*Provided material:*
—————

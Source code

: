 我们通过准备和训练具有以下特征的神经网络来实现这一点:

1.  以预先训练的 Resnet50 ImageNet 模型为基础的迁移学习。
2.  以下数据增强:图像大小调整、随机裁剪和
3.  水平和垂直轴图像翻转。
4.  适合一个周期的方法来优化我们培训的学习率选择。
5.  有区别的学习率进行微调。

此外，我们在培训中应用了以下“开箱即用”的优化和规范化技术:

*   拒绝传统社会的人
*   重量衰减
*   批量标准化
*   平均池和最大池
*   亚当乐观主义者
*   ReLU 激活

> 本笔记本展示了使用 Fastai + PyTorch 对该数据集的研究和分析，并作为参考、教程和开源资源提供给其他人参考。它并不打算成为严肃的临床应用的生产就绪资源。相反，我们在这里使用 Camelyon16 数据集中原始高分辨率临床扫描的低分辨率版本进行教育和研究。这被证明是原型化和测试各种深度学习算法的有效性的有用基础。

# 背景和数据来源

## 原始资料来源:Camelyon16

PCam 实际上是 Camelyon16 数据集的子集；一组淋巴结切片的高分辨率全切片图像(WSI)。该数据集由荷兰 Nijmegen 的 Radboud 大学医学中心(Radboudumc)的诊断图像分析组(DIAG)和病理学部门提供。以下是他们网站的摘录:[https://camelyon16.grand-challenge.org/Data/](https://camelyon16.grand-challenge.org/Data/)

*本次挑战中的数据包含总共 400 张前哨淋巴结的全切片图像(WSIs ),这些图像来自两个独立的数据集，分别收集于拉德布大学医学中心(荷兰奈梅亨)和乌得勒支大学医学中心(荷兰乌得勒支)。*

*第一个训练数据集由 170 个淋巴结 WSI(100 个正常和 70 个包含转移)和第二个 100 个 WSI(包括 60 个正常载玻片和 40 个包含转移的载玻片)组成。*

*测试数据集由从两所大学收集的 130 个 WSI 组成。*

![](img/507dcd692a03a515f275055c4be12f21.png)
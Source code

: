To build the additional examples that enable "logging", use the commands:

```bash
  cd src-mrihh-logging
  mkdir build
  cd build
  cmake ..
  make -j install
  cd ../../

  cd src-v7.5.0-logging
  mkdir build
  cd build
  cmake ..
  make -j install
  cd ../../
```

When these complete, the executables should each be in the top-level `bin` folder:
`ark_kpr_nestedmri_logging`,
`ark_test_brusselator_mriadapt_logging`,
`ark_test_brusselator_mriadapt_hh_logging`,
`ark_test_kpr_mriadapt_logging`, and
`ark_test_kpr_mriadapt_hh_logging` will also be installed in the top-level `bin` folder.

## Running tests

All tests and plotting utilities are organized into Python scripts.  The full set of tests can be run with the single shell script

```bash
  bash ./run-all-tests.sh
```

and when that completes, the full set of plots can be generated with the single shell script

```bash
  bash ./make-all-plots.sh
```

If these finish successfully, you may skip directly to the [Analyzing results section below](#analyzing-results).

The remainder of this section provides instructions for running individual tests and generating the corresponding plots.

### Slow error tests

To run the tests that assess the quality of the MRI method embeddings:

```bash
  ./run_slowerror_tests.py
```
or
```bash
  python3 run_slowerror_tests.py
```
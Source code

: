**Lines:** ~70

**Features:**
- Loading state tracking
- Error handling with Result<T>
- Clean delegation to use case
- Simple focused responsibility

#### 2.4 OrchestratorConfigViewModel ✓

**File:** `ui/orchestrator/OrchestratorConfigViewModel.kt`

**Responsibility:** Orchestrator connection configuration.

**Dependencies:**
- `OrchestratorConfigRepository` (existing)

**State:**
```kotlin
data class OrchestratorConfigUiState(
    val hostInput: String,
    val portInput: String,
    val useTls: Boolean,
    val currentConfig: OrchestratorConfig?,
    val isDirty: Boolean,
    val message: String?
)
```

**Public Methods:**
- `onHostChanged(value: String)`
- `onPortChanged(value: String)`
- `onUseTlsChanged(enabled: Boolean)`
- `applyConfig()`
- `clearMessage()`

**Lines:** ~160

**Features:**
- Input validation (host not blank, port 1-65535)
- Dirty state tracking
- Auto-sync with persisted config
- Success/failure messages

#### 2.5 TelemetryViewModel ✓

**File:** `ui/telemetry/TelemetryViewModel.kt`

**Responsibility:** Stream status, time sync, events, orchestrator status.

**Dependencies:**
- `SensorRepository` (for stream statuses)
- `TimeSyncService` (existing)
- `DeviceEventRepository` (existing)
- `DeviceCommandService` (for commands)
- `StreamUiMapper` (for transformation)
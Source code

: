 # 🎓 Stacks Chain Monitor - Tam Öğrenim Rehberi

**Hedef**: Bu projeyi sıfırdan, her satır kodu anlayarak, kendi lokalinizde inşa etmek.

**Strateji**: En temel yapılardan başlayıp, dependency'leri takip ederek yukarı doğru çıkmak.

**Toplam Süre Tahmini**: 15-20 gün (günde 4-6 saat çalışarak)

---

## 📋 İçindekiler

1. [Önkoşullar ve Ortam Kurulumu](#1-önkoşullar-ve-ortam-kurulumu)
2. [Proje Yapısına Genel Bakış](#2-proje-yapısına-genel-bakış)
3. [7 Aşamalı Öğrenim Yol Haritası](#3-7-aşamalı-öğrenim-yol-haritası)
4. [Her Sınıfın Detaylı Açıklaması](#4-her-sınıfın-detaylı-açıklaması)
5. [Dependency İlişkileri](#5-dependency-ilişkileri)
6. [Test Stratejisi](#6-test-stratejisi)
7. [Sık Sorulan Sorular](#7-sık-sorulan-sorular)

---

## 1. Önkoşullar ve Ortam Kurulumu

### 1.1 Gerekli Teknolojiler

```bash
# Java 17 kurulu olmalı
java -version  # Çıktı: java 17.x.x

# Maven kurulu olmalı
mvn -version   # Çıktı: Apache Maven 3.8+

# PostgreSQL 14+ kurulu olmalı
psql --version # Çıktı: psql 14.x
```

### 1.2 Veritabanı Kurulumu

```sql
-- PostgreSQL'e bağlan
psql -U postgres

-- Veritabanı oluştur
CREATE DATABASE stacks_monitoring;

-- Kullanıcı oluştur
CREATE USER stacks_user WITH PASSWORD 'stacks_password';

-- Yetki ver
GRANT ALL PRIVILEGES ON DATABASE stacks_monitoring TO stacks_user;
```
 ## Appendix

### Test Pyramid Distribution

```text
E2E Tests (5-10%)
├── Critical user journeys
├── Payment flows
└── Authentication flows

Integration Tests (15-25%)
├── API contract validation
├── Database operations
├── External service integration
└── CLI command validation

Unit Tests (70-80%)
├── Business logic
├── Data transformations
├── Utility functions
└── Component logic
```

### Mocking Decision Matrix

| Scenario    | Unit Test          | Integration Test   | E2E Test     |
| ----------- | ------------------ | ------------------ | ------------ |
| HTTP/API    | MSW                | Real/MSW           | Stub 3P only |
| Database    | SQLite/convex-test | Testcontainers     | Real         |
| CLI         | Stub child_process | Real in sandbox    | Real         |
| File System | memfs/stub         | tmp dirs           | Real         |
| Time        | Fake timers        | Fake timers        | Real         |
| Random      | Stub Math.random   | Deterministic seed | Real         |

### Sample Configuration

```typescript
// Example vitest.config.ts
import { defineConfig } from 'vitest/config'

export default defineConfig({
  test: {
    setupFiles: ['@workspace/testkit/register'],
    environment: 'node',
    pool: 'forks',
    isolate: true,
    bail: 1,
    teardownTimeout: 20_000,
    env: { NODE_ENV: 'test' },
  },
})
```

—————

*Work task:* Note each line above that holds "psql", then copy all of them.

*Expected answer:*
psql --version # Çıktı: psql 14.x
psql -U postgres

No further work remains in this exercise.